**Data:**
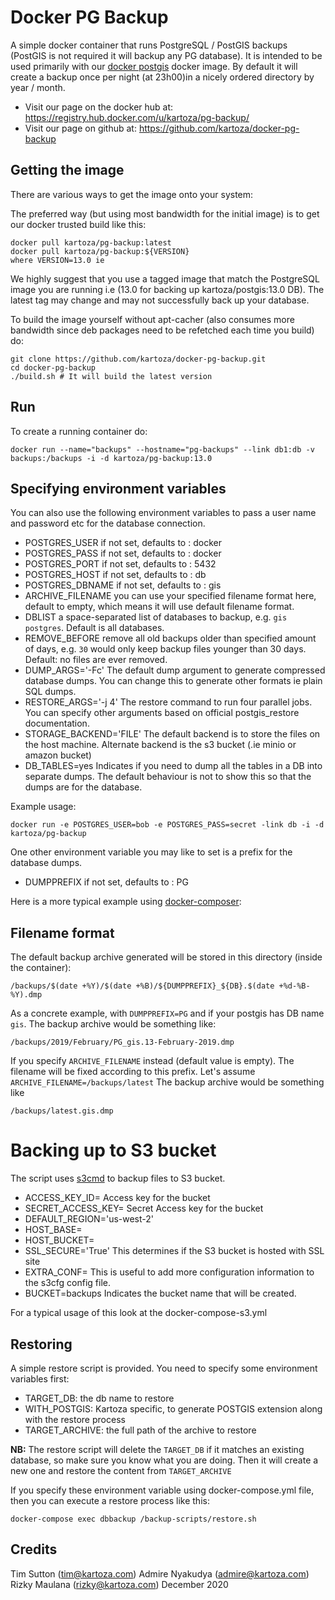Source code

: # Docker PG Backup


A simple docker container that runs PostgreSQL / PostGIS backups (PostGIS is not required it will backup any PG database). 
It is intended to be used primarily with our [docker postgis](https://github.com/kartoza/docker-postgis)
docker image. By default it will create a backup once per night (at 23h00)in a
nicely ordered directory by year / month.

* Visit our page on the docker hub at: https://registry.hub.docker.com/u/kartoza/pg-backup/
* Visit our page on github at: https://github.com/kartoza/docker-pg-backup


## Getting the image

There are various ways to get the image onto your system:


The preferred way (but using most bandwidth for the initial image) is to
get our docker trusted build like this:


```
docker pull kartoza/pg-backup:latest
docker pull kartoza/pg-backup:${VERSION}
where VERSION=13.0 ie
```

We highly suggest that you use a tagged image that match the PostgreSQL image you are running i.e
(13.0 for backing up kartoza/postgis:13.0 DB). The
latest tag  may change and may not successfully back up your database. 


To build the image yourself without apt-cacher (also consumes more bandwidth
since deb packages need to be refetched each time you build) do:

```
git clone https://github.com/kartoza/docker-pg-backup.git
cd docker-pg-backup
./build.sh # It will build the latest version
```

## Run


To create a running container do:

```
docker run --name="backups" --hostname="pg-backups" --link db1:db -v backups:/backups -i -d kartoza/pg-backup:13.0
```

## Specifying environment variables


You can also use the following environment variables to pass a
user name and password etc for the database connection.

* POSTGRES_USER if not set, defaults to : docker
* POSTGRES_PASS if not set, defaults to : docker
* POSTGRES_PORT if not set, defaults to : 5432
* POSTGRES_HOST if not set, defaults to : db
* POSTGRES_DBNAME if not set, defaults to : gis
* ARCHIVE_FILENAME you can use your specified filename format here, default to empty, which means it will use default filename format.
* DBLIST a space-separated list of databases to backup, e.g. `gis postgres`. Default is all databases.
* REMOVE_BEFORE remove all old backups older than specified amount of days, e.g. `30` would only keep backup files younger than 30 days. Default: no files are ever removed.
* DUMP_ARGS='-Fc' The default dump argument to generate compressed 
database dumps. You can change this to generate other formats ie 
plain SQL dumps.
* RESTORE_ARGS='-j 4' The restore command to run four parallel jobs. You can 
  specify other arguments based on official postgis_restore documentation.
* STORAGE_BACKEND='FILE' The default backend is to store the files on the
host machine. Alternate backend is the s3 bucket (.ie minio or amazon bucket)
* DB_TABLES=yes Indicates if you need to dump all the tables in a DB into separate dumps.
The default behaviour is not to show this so that the dumps are for the database.



Example usage:

```
docker run -e POSTGRES_USER=bob -e POSTGRES_PASS=secret -link db -i -d kartoza/pg-backup
```

One other environment variable you may like to set is a prefix for the
database dumps.

* DUMPPREFIX if not set, defaults to : PG


Here is a more typical example using [docker-composer](https://github.com/kartoza/docker-pg-backup/blob/master/docker-compose.yml):



## Filename format

The default backup archive generated will be stored in this directory (inside the container):

```
/backups/$(date +%Y)/$(date +%B)/${DUMPPREFIX}_${DB}.$(date +%d-%B-%Y).dmp
```

As a concrete example, with `DUMPPREFIX=PG` and if your postgis has DB name `gis`.
The backup archive would be something like:

```
/backups/2019/February/PG_gis.13-February-2019.dmp
```

If you specify `ARCHIVE_FILENAME` instead (default value is empty). The
filename will be fixed according to this prefix.
Let's assume `ARCHIVE_FILENAME=/backups/latest`
The backup archive would be something like

```
/backups/latest.gis.dmp
```

# Backing up to S3 bucket
The script uses [s3cmd](https://s3tools.org/s3cmd) to backup files to S3 bucket.


* ACCESS_KEY_ID= Access key for the bucket
* SECRET_ACCESS_KEY= Secret Access key for the bucket
* DEFAULT_REGION='us-west-2'  
* HOST_BASE= 
* HOST_BUCKET= 
* SSL_SECURE='True' This determines if the S3 bucket is hosted with SSL site
* EXTRA_CONF= This is useful to add more configuration information
to the s3cfg config file.
* BUCKET=backups Indicates the bucket name that will be created.


For a typical usage of this look at the docker-compose-s3.yml
## Restoring

A simple restore script is provided.
You need to specify some environment variables first:

 * TARGET_DB: the db name to restore
 * WITH_POSTGIS: Kartoza specific, to generate POSTGIS extension along with the restore process
 * TARGET_ARCHIVE: the full path of the archive to restore

**NB:** The restore script will delete the `TARGET_DB` if it matches an existing database, so make sure you know what you are doing.
 Then it will create a new one and restore the content from `TARGET_ARCHIVE`

 If you specify these environment variable using docker-compose.yml file,
 then you can execute a restore process like this:

 ```
 docker-compose exec dbbackup /backup-scripts/restore.sh
 ```

## Credits

Tim Sutton (tim@kartoza.com)
Admire Nyakudya (admire@kartoza.com)
Rizky Maulana (rizky@kartoza.com)
December 2020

**What you have to do:** Each line holding the word "PostgreSQL" must be copied from the data.

**Written solution:**
A simple docker container that runs PostgreSQL / PostGIS backups (PostGIS is not required it will backup any PG database). 
We highly suggest that you use a tagged image that match the PostgreSQL image you are running i.e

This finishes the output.